# new sig 522 swat rifle question



## caloy (Nov 27, 2008)

Greetings to my fellow sig enthusiasts! Just got me a new sig 522 22 caliber rifle (swat version)today. It came with an extra extended base butt stock. I wonder if anyone can guide me on how to change the current regular factory base butt stock with the other extended base butt stock that came with it.I tried to remove the regular base butt from the stock but I'm having a hard time removing it and if I did remove it ,how do I replace it with the other extended butt on the stock.Any particular tool I need to use to remove it from the existing stock? Thanks for the info.


----------



## dosborn (Apr 17, 2009)

Start out by making sure the gun is unloaded.

Remove the single screw in the side of the butt pad. Then slide the but pad downward. Repeat in reverse to attach the thicker plate.

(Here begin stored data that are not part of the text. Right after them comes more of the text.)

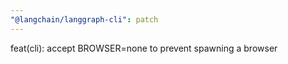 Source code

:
 ```yaml
---
"@langchain/langgraph-cli": patch
---
```


feat(cli): accept BROWSER=none to prevent spawning a browser
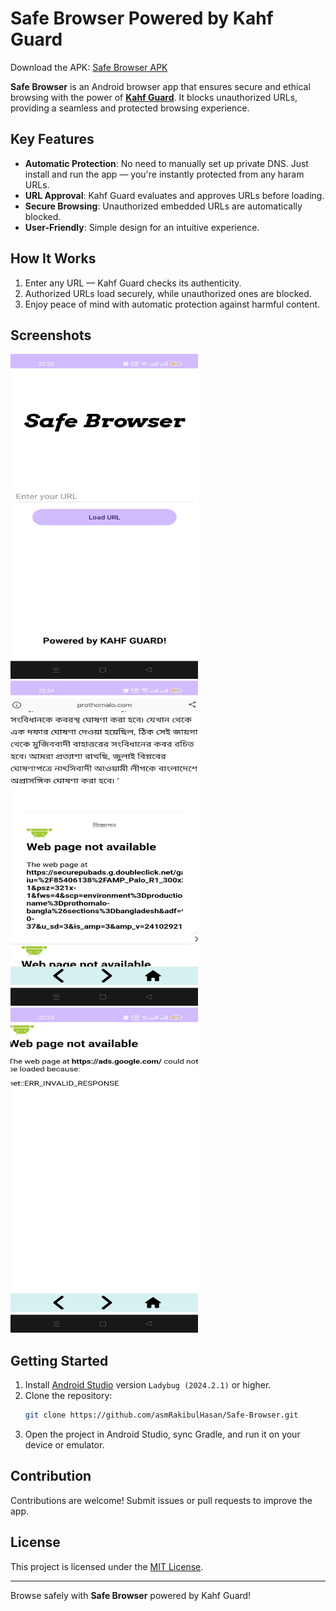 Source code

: # Safe Browser Powered by Kahf Guard

Download the APK: [Safe Browser APK](https://drive.usercontent.google.com/u/0/uc?id=1jYMkcjQ9czTPW5nApE0D9KSM9smQRbZX&export=download)

**Safe Browser** is an Android browser app that ensures secure and ethical browsing with the power of [**Kahf Guard**](https://kahfguard.com/). It blocks unauthorized URLs, providing a seamless and protected browsing experience.

## Key Features
- **Automatic Protection**: No need to manually set up private DNS. Just install and run the app — you're instantly protected from any haram URLs.
- **URL Approval**: Kahf Guard evaluates and approves URLs before loading.
- **Secure Browsing**: Unauthorized embedded URLs are automatically blocked.
- **User-Friendly**: Simple design for an intuitive experience.

## How It Works
1. Enter any URL — Kahf Guard checks its authenticity.
2. Authorized URLs load securely, while unauthorized ones are blocked.
3. Enjoy peace of mind with automatic protection against harmful content.

## Screenshots
<img src="https://github.com/asmRakibulHasan/Safe-Browser/blob/master/screenshot1.jpg" alt="Screenshot 1" width="300" height="520">
<img src="https://github.com/asmRakibulHasan/Safe-Browser/blob/master/screenshot2.jpg" alt="Screenshot 2" width="300" height="520">
<img src="https://github.com/asmRakibulHasan/Safe-Browser/blob/master/screenshot3.jpg" alt="Screenshot 3" width="300" height="520">


## Getting Started
1. Install [Android Studio](https://developer.android.com/studio) version `Ladybug (2024.2.1)` or higher.
2. Clone the repository:
   ```bash
   git clone https://github.com/asmRakibulHasan/Safe-Browser.git
   ```
3. Open the project in Android Studio, sync Gradle, and run it on your device or emulator.

## Contribution
Contributions are welcome! Submit issues or pull requests to improve the app.

## License
This project is licensed under the [MIT License](LICENSE).

---

Browse safely with **Safe Browser** powered by Kahf Guard!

Some force will need to be applied, but I didn't need a mallet or anything, just used my hands.

Enjoy it! They are a lot of fun.


----------



## TrpJim 31 (Mar 20, 2011)

*replacing the factory butt plate with extra one*

When I took off the butt plate that came with the rifle, a small spring came out. I replaced the "new" plate and tried to position the spring back as I thought it should be. But, as you would have it, the "button" that the spring gave tension to has NO tension...tried several times with the same results! Secret here?? If so, what is it?? Thanks. TrpJim 31


----------



## Shipwreck (Jan 26, 2006)

I'd go ask at the Sig Forum website - they can help ya


----------